↓↓↓

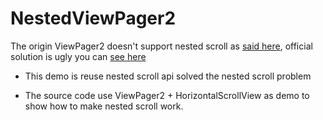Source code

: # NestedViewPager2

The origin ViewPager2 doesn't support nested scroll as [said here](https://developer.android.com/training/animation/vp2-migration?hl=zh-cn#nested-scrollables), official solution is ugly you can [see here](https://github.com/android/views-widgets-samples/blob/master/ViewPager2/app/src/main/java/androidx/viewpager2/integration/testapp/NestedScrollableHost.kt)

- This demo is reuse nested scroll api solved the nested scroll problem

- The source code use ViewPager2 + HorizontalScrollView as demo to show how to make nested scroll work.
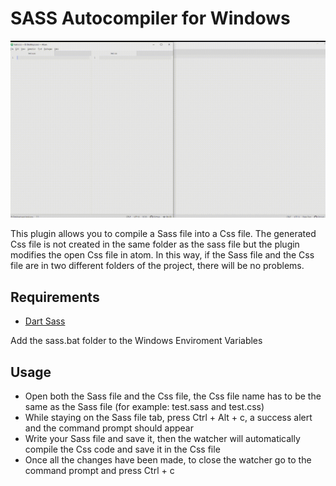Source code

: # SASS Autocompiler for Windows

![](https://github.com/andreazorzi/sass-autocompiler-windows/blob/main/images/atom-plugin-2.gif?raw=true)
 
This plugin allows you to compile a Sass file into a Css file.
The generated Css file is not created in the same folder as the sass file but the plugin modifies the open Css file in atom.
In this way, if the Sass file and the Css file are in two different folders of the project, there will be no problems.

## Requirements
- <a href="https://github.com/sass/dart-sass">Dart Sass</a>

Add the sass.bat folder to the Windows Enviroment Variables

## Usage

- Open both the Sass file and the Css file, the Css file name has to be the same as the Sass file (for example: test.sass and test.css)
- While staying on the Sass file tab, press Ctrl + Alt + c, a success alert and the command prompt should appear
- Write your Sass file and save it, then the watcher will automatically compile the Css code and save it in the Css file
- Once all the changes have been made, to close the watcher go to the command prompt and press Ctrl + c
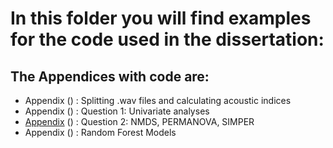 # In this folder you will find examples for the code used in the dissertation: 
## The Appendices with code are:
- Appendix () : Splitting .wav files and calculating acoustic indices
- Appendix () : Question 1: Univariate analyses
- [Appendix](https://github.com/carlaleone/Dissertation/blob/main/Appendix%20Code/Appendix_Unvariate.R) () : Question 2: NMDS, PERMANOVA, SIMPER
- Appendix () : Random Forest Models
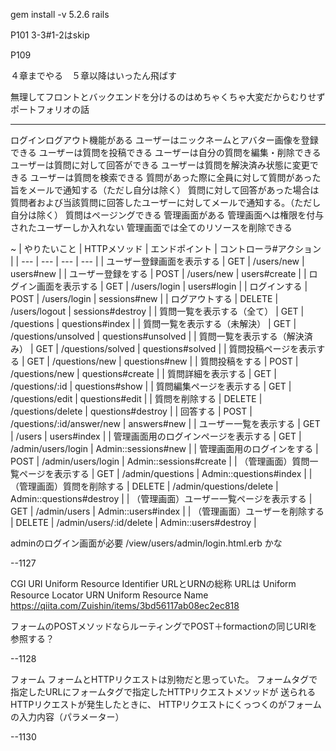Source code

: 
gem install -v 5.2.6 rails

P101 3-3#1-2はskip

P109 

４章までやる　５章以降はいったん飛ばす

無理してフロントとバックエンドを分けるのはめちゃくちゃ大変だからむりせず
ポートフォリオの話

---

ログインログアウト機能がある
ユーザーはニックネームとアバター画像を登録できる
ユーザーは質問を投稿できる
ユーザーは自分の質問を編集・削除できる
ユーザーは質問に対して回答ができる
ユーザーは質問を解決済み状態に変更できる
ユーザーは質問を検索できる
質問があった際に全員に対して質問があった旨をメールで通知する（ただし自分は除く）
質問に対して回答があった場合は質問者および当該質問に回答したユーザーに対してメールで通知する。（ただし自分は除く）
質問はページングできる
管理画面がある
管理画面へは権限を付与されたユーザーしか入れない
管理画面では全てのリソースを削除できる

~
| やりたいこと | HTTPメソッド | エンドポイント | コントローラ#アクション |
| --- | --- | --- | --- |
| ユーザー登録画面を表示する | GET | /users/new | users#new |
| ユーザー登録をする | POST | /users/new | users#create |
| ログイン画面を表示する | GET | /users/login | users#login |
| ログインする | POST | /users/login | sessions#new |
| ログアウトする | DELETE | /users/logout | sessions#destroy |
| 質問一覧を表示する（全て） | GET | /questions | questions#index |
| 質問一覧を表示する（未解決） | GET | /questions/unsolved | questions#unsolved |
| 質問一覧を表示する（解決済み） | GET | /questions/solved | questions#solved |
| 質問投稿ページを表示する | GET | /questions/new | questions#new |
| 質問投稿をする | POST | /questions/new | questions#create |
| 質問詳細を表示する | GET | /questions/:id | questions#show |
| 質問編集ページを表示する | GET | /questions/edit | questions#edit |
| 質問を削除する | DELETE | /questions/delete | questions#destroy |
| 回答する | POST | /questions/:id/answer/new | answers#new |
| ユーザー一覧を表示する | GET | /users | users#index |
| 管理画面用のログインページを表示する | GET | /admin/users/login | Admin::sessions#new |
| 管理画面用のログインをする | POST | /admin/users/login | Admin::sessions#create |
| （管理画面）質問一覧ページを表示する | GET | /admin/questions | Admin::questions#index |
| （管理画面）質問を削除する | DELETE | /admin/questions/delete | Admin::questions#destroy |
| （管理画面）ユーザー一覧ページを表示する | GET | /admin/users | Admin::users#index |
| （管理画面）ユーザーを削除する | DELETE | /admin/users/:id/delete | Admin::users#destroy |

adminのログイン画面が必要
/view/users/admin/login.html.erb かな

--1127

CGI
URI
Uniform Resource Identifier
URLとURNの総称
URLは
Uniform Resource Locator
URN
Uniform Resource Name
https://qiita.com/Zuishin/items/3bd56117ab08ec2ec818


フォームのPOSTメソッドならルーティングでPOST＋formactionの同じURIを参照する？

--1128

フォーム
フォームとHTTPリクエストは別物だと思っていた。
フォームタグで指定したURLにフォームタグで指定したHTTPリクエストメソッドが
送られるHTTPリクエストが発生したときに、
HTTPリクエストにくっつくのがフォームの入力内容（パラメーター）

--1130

↑↑↑
↓↓↓

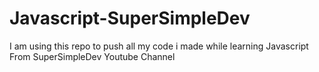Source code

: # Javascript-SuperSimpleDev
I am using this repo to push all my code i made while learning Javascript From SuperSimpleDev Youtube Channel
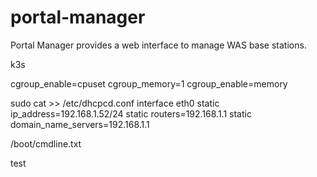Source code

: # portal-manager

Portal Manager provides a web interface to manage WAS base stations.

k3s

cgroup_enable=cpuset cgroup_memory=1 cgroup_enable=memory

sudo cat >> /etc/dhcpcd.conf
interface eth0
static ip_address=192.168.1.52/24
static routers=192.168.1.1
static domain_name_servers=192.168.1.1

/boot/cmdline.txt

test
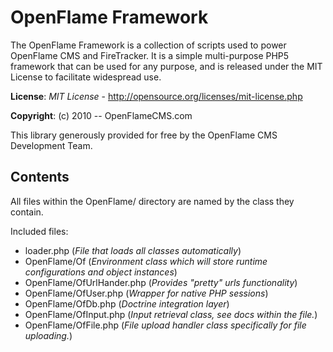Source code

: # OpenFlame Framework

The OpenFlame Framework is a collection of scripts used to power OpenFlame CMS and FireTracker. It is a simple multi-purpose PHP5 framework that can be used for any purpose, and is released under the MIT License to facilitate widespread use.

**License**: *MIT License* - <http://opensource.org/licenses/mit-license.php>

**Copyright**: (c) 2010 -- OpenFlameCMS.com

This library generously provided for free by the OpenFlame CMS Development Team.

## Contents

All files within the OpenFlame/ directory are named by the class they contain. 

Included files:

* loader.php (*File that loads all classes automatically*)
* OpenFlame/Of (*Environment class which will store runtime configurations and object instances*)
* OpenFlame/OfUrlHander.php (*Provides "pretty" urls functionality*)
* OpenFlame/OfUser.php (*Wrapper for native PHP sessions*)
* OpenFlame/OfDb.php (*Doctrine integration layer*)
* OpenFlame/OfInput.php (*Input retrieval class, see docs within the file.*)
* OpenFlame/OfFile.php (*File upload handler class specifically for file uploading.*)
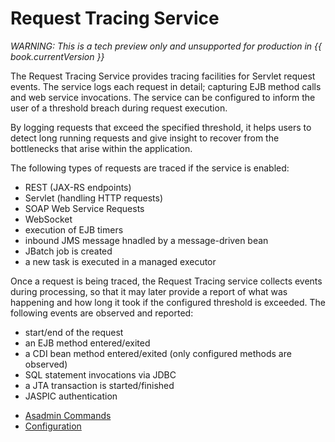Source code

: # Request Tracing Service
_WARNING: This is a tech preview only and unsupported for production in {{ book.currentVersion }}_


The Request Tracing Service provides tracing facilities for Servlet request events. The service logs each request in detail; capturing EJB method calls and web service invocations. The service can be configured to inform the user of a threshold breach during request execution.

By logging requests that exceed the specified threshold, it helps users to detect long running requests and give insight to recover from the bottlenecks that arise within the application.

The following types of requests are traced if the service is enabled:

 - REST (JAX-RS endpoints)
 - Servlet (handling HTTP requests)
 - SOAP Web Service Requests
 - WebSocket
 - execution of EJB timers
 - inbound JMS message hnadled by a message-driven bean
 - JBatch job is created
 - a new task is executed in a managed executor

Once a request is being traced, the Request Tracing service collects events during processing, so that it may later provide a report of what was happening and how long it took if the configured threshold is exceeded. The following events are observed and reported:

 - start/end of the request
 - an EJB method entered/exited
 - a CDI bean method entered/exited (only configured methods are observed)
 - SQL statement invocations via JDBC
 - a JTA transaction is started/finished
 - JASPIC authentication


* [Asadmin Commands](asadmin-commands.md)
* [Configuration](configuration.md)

↑↑↑
↓↓↓

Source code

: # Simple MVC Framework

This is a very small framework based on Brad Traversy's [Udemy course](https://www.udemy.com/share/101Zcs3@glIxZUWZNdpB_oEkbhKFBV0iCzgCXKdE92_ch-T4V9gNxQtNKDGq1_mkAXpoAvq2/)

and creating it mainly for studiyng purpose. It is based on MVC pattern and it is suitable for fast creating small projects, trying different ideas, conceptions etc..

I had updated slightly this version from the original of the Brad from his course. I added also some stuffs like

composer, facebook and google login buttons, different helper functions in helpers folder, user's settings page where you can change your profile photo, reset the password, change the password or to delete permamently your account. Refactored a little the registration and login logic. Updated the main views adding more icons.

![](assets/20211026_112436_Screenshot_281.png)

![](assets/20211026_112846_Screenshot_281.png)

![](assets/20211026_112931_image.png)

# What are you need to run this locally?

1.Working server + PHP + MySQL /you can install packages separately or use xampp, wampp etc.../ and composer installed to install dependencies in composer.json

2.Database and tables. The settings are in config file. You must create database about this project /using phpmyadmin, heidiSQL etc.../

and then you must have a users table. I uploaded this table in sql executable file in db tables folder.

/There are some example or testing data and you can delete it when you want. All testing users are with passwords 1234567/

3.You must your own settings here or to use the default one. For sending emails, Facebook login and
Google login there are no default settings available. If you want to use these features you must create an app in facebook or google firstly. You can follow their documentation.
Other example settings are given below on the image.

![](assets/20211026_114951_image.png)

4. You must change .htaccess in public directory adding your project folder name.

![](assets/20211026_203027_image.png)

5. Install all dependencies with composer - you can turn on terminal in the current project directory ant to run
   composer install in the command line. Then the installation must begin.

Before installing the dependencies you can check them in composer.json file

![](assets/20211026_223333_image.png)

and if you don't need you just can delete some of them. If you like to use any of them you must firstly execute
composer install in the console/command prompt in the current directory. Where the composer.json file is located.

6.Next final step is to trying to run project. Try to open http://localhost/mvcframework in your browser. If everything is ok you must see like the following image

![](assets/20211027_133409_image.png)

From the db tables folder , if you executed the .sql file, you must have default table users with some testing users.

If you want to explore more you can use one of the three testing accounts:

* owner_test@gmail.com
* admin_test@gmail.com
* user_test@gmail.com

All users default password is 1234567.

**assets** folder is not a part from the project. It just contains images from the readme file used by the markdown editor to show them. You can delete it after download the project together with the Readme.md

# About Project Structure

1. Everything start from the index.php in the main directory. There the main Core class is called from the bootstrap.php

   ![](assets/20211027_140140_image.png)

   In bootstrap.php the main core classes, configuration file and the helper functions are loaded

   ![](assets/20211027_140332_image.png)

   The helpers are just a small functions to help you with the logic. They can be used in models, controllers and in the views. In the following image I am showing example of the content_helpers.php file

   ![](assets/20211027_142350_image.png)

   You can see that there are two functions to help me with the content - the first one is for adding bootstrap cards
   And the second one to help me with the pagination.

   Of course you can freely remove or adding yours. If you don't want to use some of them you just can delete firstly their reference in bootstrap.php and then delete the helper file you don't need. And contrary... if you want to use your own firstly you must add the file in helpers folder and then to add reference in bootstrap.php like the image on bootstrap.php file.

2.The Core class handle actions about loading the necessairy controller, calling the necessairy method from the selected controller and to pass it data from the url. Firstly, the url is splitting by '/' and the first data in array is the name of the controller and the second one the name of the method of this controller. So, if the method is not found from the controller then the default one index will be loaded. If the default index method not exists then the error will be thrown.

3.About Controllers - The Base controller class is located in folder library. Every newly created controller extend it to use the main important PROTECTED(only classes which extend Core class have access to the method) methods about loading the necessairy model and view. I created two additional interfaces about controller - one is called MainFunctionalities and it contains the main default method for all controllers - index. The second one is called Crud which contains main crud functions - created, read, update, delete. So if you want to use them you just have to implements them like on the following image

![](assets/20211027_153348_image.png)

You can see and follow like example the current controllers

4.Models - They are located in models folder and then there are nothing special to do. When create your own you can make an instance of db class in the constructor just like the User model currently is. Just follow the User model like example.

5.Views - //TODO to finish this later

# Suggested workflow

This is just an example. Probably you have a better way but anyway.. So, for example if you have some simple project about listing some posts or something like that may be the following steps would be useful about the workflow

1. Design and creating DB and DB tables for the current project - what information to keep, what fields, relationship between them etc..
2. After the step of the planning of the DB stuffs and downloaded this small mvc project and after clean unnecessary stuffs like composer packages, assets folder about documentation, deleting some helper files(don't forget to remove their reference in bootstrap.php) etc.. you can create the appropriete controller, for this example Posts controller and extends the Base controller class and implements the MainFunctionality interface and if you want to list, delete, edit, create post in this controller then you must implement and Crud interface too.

↑↑↑

### What to do
From the records above, print only the lines between the one holding "This is a very" and the one holding "4. You must", inclusive, exactly as they stand.

### Answer section
This is a very small framework based on Brad Traversy's [Udemy course](https://www.udemy.com/share/101Zcs3@glIxZUWZNdpB_oEkbhKFBV0iCzgCXKdE92_ch-T4V9gNxQtNKDGq1_mkAXpoAvq2/)

and creating it mainly for studiyng purpose. It is based on MVC pattern and it is suitable for fast creating small projects, trying different ideas, conceptions etc..

I had updated slightly this version from the original of the Brad from his course. I added also some stuffs like

composer, facebook and google login buttons, different helper functions in helpers folder, user's settings page where you can change your profile photo, reset the password, change the password or to delete permamently your account. Refactored a little the registration and login logic. Updated the main views adding more icons.

![](assets/20211026_112436_Screenshot_281.png)

![](assets/20211026_112846_Screenshot_281.png)

![](assets/20211026_112931_image.png)

# What are you need to run this locally?

1.Working server + PHP + MySQL /you can install packages separately or use xampp, wampp etc.../ and composer installed to install dependencies in composer.json

2.Database and tables. The settings are in config file. You must create database about this project /using phpmyadmin, heidiSQL etc.../

and then you must have a users table. I uploaded this table in sql executable file in db tables folder.

/There are some example or testing data and you can delete it when you want. All testing users are with passwords 1234567/

3.You must your own settings here or to use the default one. For sending emails, Facebook login and
Google login there are no default settings available. If you want to use these features you must create an app in facebook or google firstly. You can follow their documentation.
Other example settings are given below on the image.

![](assets/20211026_114951_image.png)

4. You must change .htaccess in public directory adding your project folder name.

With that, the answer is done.